Take from the data every line in which the word "programar" is found.
Records for this task: Begin
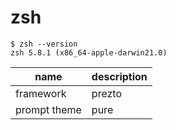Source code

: # zsh

```
$ zsh --version
zsh 5.8.1 (x86_64-apple-darwin21.0)
```

name | description
--- | ---
framework | prezto
prompt theme | pure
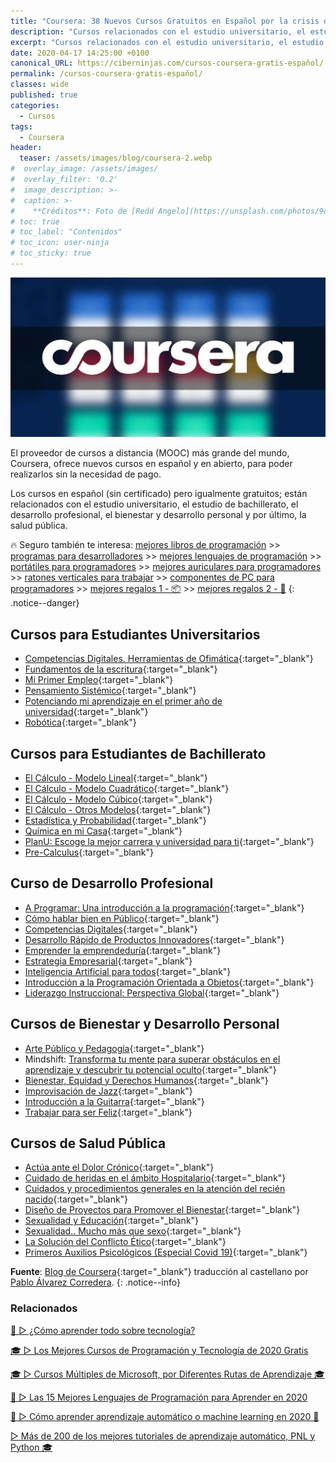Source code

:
 ```yaml
---
title: "Coursera: 38 Nuevos Cursos Gratuitos en Español por la crisis del Coronavirus"
description: "Cursos relacionados con el estudio universitario, el estudio de bachillerato, el desarrollo profesional, el bienestar y desarrollo personal y por último, la salud pública."
excerpt: "Cursos relacionados con el estudio universitario, el estudio de bachillerato, el desarrollo profesional, el bienestar y desarrollo personal y por último, la salud pública."
date: 2020-04-17 14:25:00 +0100
canonical_URL: https://ciberninjas.com/cursos-coursera-gratis-español/
permalink: /cursos-coursera-gratis-español/
classes: wide
published: true
categories:
  - Cursos
tags:
  - Coursera
header:
  teaser: /assets/images/blog/coursera-2.webp
#  overlay_image: /assets/images/
#  overlay_filter: '0.2'
#  image_description: >-
#  caption: >-
#    **Créditos**: Foto de [Redd Angelo](https://unsplash.com/photos/9o8YdYGTT64) en [Unsplash](https://unsplash.com/@reddangelo)
# toc: true
# toc_label: "Contenidos"
# toc_icon: user-ninja
# toc_sticky: true
---
```


![Cursos relacionados con el estudio universitario, el estudio de bachillerato, el desarrollo profesional, el bienestar y desarrollo personal y por último, la salud pública](/assets/images/blog/coursera-2.webp "Cursos relacionados con el estudio universitario, el estudio de bachillerato, el desarrollo profesional, el bienestar y desarrollo personal y por último, la salud pública")

El proveedor de cursos a distancia (MOOC) más grande del mundo, Coursera, ofrece nuevos cursos en español y en abierto, para poder realizarlos sin la necesidad de pago.

Los cursos en español (sin certificado) pero igualmente gratuitos;  están relacionados con el estudio universitario, el estudio de bachillerato, el desarrollo profesional, el bienestar y desarrollo personal y por último, la salud pública.

🔥 Seguro también te interesa: [mejores libros de programación](/programar/) >> [programas para desarrolladores](/mejores-editores-texto/) >> [mejores lenguajes de programación](/15-mejores-lenguajes-programacion/) >> [portátiles para programadores]() >> [mejores auriculares para programadores](/auriculares-dise%C3%B1o/) >> [ratones verticales para trabajar](/teclados-ratones-dise%C3%B1o/) >> [componentes de PC para programadores](/ordenadores-componentes/) >> [mejores regalos 1 - 📦](/black-friday-amazon/) >> [mejores regalos 2 - 🎁](/prime-day-amazon/)
{: .notice--danger}

## **Cursos para Estudiantes Universitarios**

- [Competencias Digitales. Herramientas de Ofimática](https://www.coursera.org/learn/competencias-digitales-ofimatica){:target="_blank"}
- [Fundamentos de la escritura](https://www.coursera.org/learn/escritura-esp){:target="_blank"}
- [Mi Primer Empleo](https://www.coursera.org/learn/mi-primer-empleo){:target="_blank"}
- [Pensamiento Sistémico](https://www.coursera.org/learn/pensamiento-sistemico){:target="_blank"}
- [Potenciando mi aprendizaje en el primer año de universidad](https://www.coursera.org/learn/potenciando-aprendizaje){:target="_blank"}
- [Robótica](https://www.coursera.org/learn/robotica-inicial){:target="_blank"}

## **Cursos para Estudiantes de Bachillerato**

- [El Cálculo - Modelo Lineal](https://www.coursera.org/learn/calculo-1){:target="_blank"}
- [El Cálculo - Modelo Cuadrático](https://www.coursera.org/learn/calculo-2){:target="_blank"}
- [El Cálculo - Modelo Cúbico](https://www.coursera.org/learn/calculo-3){:target="_blank"}
- [El Cálculo - Otros Modelos](https://www.coursera.org/learn/calculo-4){:target="_blank"}
- [Estadística y Probabilidad](https://www.coursera.org/learn/estadistica-probabilidad){:target="_blank"}
- [Química en mi Casa](https://www.coursera.org/learn/quimica-en-mi-casa){:target="_blank"}
- [PlanU: Escoge la mejor carrera y universidad para ti](https://www.coursera.org/learn/escoger-carrera-y-universidad){:target="_blank"}
- [Pre-Calculus](https://www.coursera.org/learn/introduccion-al-calculo){:target="_blank"}

## **Curso de Desarrollo Profesional**

- [A Programar: Una introducción a la programación](https://www.coursera.org/learn/a-programar){:target="_blank"}
- [Cómo hablar bien en Público](https://www.coursera.org/learn/competencias-digitales-ofimatica){:target="_blank"}
- [Competencias Digitales](https://www.coursera.org/learn/competencias-digitales-ofimatica){:target="_blank"}
- [Desarrollo Rápido de Productos Innovadores](https://www.coursera.org/learn/innovacion){:target="_blank"}
- [Emprender la emprendeduría](https://www.coursera.org/learn/emprender){:target="_blank"}
- [Estrategia Empresarial](https://www.coursera.org/learn/estrategia-empresarial){:target="_blank"}
- [Inteligencia Artificial para todos](https://www.coursera.org/learn/ai-for-everyone-es){:target="_blank"}
- [Introducción a la Programación Orientada a Objetos](https://www.coursera.org/learn/introduccion-programacion-java){:target="_blank"}
- [Liderazgo Instruccional: Perspectiva Global](https://www.coursera.org/learn/liderazgo-educativo){:target="_blank"}

## **Cursos de Bienestar y Desarrollo Personal**

- [Arte Público y Pedagogía](https://www.coursera.org/learn/arte-publico-pedagogia){:target="_blank"}
- Mindshift: [Transforma tu mente para superar obstáculos en el aprendizaje y descubrir tu potencial oculto](https://www.coursera.org/learn/mindshift-transforma-mente){:target="_blank"}
- [Bienestar, Equidad y Derechos Humanos](https://www.coursera.org/learn/bienestar-equidad-derechos-humanos){:target="_blank"}
- [Improvisación de Jazz](https://www.coursera.org/learn/improvisacion-de-jazz){:target="_blank"}
- [Introducción a la Guitarra](https://www.coursera.org/learn/guitarra){:target="_blank"}
- [Trabajar para ser Feliz](https://www.coursera.org/learn/familia-trabajo-sociedad){:target="_blank"}

## **Cursos de Salud Pública**

- [Actúa ante el Dolor Crónico](https://www.coursera.org/learn/actua-dolor-cronico){:target="_blank"}
- [Cuidado de heridas en el ámbito Hospitalario](https://www.coursera.org/learn/cuidado-heridas){:target="_blank"}
- [Cuidados y procedimientos generales en la atención del recién nacido](https://www.coursera.org/learn/cuidados-del-recien-nacido){:target="_blank"}
- [Diseño de Proyectos para Promover el Bienestar](https://www.coursera.org/learn/diseno-proyectos-promocion-bienestar){:target="_blank"}
- [Sexualidad y Educación](https://www.coursera.org/learn/sexualidad-y-educacion){:target="_blank"}
- [Sexualidad.. Mucho más que sexo](https://www.coursera.org/learn/sexualidad){:target="_blank"}
- [La Solución del Conflicto Ético](https://www.coursera.org/learn/etica){:target="_blank"}
- [Primeros Auxilios Psicológicos (Especial Covid 19)](https://www.coursera.org/learn/pap-covid19){:target="_blank"}

**Fuente**\: [Blog de Coursera](https://blog.coursera.org/coursera-together-free-online-learning-during-covid-19/ "Blog de Coursera: Aprendizaje en línea gratuito durante el COVID-19"){:target="_blank"} traducci&oacute;n al castellano por [Pablo &Aacute;lvarez Corredera](https://kutt.it/ciberninjast).
{: .notice--info}

### Relacionados

[🥇 ▷ ¿Cómo aprender todo sobre tecnología?](/aprender/)

[🎓 ▷ Los Mejores Cursos de Programación y Tecnología de 2020 Gratis](/cursos-tecnologia/)

[🎓 ▷ Cursos Múltiples de Microsoft, por Diferentes Rutas de Aprendizaje 🎓](/cursos-tecnologia-microsoft/)

[🥇 ▷ Las 15 Mejores Lenguajes de Programación para Aprender en 2020](/programar/)

[🥇 ▷ Cómo aprender aprendizaje automático o machine learning en 2020 🤖](/que-aprender-sobre-machine-learning-2020/)

[▷ Más de 200 de los mejores tutoriales de aprendizaje automático, PNL y Python 🎓](/aprendizaje-automatico-cursos-ingles/)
Records for this task: End
### Your response
🔥 Seguro también te interesa: [mejores libros de programación](/programar/) >> [programas para desarrolladores](/mejores-editores-texto/) >> [mejores lenguajes de programación](/15-mejores-lenguajes-programacion/) >> [portátiles para programadores]() >> [mejores auriculares para programadores](/auriculares-dise%C3%B1o/) >> [ratones verticales para trabajar](/teclados-ratones-dise%C3%B1o/) >> [componentes de PC para programadores](/ordenadores-componentes/) >> [mejores regalos 1 - 📦](/black-friday-amazon/) >> [mejores regalos 2 - 🎁](/prime-day-amazon/)
- [A Programar: Una introducción a la programación](https://www.coursera.org/learn/a-programar){:target="_blank"}
[🥇 ▷ Las 15 Mejores Lenguajes de Programación para Aprender en 2020](/programar/)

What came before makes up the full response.